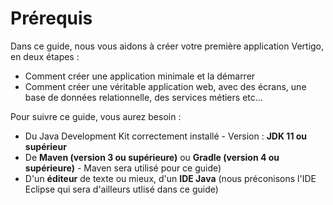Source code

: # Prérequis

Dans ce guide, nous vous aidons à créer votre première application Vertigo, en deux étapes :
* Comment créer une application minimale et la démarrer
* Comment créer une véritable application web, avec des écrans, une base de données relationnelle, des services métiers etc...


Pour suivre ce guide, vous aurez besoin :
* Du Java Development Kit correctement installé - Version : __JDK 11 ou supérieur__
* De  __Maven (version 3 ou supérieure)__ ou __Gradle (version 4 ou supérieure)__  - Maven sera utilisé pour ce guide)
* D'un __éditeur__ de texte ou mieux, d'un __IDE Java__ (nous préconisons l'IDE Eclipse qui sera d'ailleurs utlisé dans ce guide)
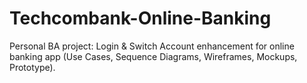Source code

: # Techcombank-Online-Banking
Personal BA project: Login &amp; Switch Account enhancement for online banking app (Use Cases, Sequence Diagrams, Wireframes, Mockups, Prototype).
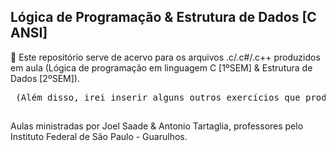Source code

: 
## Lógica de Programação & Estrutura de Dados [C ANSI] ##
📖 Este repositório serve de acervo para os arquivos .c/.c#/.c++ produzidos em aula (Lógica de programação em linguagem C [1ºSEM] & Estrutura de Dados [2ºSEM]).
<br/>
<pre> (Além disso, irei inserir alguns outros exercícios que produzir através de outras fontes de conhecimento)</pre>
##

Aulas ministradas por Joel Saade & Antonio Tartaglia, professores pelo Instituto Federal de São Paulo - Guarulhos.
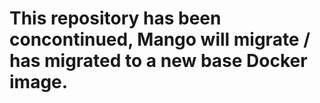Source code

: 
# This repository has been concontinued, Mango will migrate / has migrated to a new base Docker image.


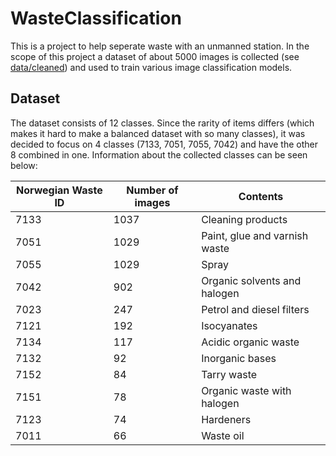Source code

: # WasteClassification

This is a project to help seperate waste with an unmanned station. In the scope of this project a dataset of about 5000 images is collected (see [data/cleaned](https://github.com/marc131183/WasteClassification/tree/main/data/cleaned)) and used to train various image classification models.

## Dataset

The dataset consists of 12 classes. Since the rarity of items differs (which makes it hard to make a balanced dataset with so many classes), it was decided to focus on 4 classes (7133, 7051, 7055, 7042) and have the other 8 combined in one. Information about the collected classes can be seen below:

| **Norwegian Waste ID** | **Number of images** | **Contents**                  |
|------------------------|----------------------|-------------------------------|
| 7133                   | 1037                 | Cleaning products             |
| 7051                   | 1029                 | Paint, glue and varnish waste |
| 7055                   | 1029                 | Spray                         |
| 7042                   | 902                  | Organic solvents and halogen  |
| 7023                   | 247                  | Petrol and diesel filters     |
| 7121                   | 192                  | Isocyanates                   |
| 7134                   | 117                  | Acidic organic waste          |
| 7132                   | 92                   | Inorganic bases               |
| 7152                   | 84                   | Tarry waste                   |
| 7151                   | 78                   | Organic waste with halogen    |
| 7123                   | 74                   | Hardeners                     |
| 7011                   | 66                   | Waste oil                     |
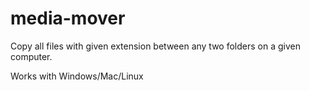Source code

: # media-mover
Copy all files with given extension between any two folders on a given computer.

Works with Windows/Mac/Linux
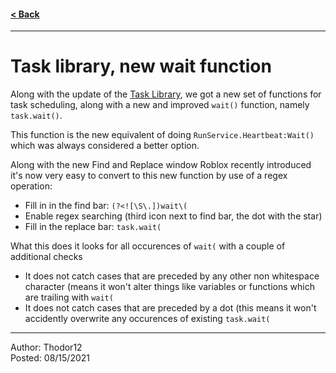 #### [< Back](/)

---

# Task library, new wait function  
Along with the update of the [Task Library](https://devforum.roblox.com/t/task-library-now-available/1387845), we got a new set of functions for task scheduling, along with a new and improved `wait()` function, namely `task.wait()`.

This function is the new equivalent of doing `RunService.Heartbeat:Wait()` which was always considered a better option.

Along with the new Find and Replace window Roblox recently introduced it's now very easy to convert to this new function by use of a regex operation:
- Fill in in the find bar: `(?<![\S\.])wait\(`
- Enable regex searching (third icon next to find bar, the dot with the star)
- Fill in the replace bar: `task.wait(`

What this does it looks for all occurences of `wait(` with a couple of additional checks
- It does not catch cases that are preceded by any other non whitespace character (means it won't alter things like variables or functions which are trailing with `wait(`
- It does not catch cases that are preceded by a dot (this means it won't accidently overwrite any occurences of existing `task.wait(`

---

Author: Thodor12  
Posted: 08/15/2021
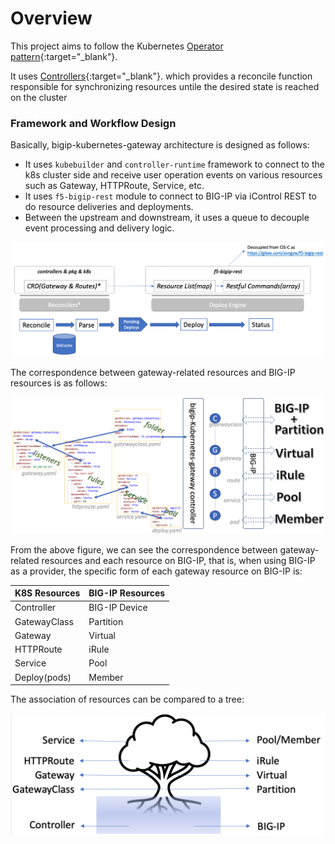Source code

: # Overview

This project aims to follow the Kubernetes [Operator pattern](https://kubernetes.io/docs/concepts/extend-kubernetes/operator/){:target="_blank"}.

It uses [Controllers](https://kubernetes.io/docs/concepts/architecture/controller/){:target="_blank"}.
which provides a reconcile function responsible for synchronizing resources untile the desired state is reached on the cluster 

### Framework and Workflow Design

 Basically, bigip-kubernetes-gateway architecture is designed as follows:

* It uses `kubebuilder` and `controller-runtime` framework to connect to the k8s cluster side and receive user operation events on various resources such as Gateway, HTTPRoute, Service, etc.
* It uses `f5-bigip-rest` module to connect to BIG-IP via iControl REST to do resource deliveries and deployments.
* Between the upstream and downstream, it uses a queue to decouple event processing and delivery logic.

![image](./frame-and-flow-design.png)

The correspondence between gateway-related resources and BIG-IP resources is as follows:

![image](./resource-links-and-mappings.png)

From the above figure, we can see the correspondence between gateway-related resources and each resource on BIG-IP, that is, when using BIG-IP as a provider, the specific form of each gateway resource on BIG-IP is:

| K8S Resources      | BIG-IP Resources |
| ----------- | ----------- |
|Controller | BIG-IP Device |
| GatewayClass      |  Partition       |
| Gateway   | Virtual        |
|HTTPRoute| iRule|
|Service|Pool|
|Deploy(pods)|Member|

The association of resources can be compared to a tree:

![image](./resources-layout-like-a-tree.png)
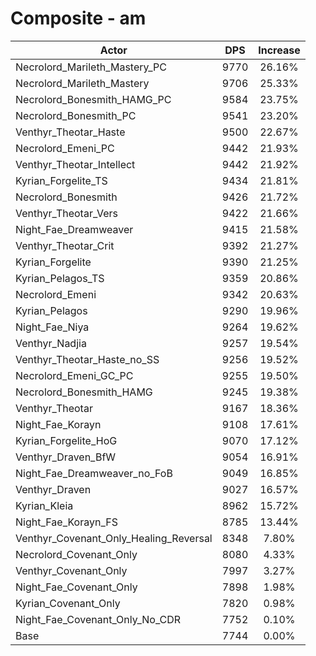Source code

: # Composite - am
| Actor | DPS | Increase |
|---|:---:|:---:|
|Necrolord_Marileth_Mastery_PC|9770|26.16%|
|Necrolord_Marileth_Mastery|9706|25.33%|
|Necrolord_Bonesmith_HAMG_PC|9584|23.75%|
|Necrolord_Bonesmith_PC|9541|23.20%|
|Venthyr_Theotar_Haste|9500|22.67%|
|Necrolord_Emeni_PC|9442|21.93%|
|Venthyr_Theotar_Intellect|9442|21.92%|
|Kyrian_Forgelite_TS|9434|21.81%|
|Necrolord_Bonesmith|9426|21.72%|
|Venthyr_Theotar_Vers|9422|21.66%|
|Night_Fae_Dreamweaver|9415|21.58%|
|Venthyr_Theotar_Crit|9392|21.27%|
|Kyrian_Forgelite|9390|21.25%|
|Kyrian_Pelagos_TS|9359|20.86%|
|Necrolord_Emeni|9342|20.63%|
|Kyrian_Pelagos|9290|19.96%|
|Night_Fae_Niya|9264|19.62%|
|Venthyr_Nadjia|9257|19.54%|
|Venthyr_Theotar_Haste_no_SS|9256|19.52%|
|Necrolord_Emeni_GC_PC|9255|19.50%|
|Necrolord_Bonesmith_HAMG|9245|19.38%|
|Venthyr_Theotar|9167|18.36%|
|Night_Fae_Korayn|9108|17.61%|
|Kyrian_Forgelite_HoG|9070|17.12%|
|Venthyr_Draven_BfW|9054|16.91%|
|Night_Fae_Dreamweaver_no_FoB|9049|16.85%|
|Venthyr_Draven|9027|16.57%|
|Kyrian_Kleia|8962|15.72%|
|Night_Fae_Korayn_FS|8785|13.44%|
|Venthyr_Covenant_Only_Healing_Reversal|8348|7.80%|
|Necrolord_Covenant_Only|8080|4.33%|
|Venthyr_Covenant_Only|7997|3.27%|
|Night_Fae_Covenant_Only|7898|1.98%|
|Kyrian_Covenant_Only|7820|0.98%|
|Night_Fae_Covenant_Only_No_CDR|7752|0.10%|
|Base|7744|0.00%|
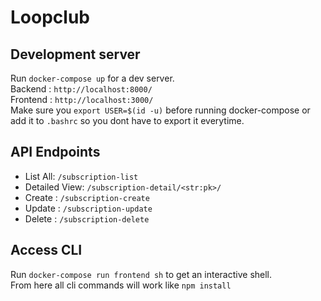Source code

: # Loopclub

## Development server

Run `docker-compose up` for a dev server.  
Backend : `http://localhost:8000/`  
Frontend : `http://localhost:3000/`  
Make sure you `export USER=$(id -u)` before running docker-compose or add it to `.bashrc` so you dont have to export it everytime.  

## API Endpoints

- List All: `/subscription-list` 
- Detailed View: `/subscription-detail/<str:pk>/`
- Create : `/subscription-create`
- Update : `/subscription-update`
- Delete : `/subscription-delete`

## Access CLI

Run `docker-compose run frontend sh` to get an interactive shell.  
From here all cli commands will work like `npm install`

========================

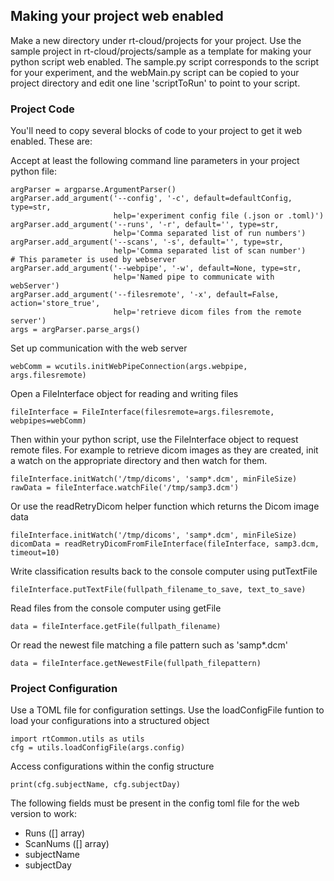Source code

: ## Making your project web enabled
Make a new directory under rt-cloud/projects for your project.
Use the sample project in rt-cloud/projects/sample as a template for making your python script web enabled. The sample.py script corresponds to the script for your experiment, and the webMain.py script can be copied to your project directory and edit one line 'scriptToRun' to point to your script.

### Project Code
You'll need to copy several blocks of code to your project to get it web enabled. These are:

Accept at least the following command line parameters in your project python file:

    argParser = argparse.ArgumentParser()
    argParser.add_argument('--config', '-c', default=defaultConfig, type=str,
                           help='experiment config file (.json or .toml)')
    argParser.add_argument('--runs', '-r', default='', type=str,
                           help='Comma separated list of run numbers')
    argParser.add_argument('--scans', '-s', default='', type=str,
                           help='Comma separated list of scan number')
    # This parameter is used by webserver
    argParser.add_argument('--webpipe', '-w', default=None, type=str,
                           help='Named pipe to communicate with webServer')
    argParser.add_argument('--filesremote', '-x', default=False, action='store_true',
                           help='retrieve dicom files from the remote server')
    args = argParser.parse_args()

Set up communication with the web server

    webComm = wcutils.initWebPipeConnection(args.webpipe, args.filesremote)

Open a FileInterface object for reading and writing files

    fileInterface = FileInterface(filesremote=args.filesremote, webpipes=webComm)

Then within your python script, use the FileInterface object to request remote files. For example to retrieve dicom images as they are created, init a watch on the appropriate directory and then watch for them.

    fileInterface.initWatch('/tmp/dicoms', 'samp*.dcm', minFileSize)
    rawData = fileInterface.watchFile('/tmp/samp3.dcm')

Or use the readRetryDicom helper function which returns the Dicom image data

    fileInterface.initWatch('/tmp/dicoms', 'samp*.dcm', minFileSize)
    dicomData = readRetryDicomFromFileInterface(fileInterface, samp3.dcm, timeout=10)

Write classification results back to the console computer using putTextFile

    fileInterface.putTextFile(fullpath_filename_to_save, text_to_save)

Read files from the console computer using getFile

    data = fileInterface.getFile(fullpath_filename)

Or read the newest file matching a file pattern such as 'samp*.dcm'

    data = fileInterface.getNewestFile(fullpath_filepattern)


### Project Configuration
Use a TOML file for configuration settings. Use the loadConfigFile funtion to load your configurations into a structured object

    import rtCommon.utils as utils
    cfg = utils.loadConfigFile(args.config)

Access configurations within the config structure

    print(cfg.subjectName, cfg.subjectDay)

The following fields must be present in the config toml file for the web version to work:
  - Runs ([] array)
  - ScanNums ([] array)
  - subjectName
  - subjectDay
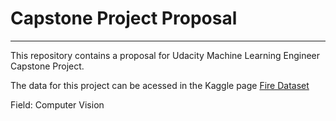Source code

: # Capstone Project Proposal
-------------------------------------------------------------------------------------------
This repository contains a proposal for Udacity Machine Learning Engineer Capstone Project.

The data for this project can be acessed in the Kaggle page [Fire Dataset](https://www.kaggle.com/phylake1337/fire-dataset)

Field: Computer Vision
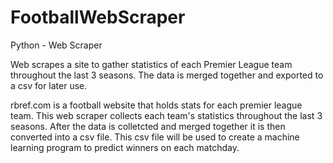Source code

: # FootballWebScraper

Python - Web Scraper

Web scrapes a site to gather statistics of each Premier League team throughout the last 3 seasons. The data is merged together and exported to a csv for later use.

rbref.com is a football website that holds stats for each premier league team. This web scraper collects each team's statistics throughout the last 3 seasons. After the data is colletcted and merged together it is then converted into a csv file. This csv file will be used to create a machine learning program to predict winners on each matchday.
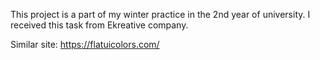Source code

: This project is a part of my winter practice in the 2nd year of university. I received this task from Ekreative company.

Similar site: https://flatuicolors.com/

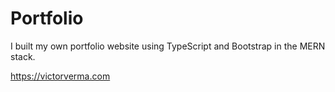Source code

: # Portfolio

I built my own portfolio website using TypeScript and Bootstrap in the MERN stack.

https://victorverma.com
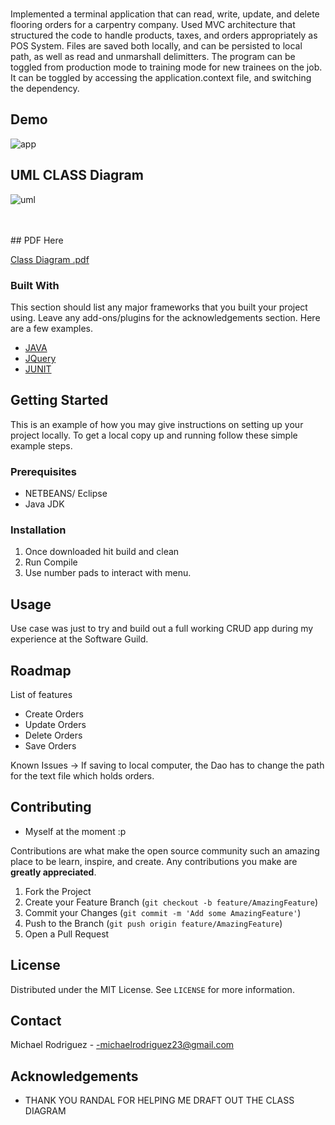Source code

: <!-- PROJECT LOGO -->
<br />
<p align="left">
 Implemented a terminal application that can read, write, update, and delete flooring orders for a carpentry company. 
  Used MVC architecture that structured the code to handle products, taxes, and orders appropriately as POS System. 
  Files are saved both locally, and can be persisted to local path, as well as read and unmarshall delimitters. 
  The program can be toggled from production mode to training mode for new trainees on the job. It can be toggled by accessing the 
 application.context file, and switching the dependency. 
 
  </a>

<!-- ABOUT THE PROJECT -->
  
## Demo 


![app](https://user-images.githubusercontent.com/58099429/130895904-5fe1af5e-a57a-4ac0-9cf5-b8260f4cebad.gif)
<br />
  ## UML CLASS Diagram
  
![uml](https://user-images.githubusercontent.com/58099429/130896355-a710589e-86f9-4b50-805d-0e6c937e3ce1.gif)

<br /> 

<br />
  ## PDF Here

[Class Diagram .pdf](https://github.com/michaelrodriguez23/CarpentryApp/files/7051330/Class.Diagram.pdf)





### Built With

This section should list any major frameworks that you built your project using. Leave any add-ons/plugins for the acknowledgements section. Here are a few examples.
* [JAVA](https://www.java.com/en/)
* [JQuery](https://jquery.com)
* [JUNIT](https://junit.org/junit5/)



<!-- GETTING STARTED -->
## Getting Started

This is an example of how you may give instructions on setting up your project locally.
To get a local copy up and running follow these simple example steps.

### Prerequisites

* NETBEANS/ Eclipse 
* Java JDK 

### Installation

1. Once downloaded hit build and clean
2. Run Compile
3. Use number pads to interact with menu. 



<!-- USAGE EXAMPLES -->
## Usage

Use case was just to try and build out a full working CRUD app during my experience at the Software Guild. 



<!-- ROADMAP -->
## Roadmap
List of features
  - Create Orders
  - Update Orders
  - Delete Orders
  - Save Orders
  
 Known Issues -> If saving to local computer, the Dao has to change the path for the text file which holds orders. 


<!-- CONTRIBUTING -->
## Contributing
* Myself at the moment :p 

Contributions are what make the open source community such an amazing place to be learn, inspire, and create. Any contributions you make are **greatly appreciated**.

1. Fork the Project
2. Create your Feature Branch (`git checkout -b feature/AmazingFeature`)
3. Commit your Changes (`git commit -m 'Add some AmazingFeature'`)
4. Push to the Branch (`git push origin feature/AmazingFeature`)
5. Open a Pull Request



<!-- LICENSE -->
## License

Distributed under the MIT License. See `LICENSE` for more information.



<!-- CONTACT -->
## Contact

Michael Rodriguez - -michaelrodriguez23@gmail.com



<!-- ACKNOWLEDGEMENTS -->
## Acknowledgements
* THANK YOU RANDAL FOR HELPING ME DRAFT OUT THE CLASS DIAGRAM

========================

- _Exercise_
Of the lines above, extract only those from the line with "## PDF Here" to the line with "Michael Rodriguez - -michaelrodriguez23@gmail.com", both included, exactly as written.

- _Result for this task_
  ## PDF Here

[Class Diagram .pdf](https://github.com/michaelrodriguez23/CarpentryApp/files/7051330/Class.Diagram.pdf)





### Built With

This section should list any major frameworks that you built your project using. Leave any add-ons/plugins for the acknowledgements section. Here are a few examples.
* [JAVA](https://www.java.com/en/)
* [JQuery](https://jquery.com)
* [JUNIT](https://junit.org/junit5/)



<!-- GETTING STARTED -->
## Getting Started

This is an example of how you may give instructions on setting up your project locally.
To get a local copy up and running follow these simple example steps.

### Prerequisites

* NETBEANS/ Eclipse 
* Java JDK 

### Installation

1. Once downloaded hit build and clean
2. Run Compile
3. Use number pads to interact with menu. 



<!-- USAGE EXAMPLES -->
## Usage

Use case was just to try and build out a full working CRUD app during my experience at the Software Guild. 



<!-- ROADMAP -->
## Roadmap
List of features
  - Create Orders
  - Update Orders
  - Delete Orders
  - Save Orders
  
 Known Issues -> If saving to local computer, the Dao has to change the path for the text file which holds orders. 


<!-- CONTRIBUTING -->
## Contributing
* Myself at the moment :p 

Contributions are what make the open source community such an amazing place to be learn, inspire, and create. Any contributions you make are **greatly appreciated**.

1. Fork the Project
2. Create your Feature Branch (`git checkout -b feature/AmazingFeature`)
3. Commit your Changes (`git commit -m 'Add some AmazingFeature'`)
4. Push to the Branch (`git push origin feature/AmazingFeature`)
5. Open a Pull Request



<!-- LICENSE -->
## License

Distributed under the MIT License. See `LICENSE` for more information.



<!-- CONTACT -->
## Contact

Michael Rodriguez - -michaelrodriguez23@gmail.com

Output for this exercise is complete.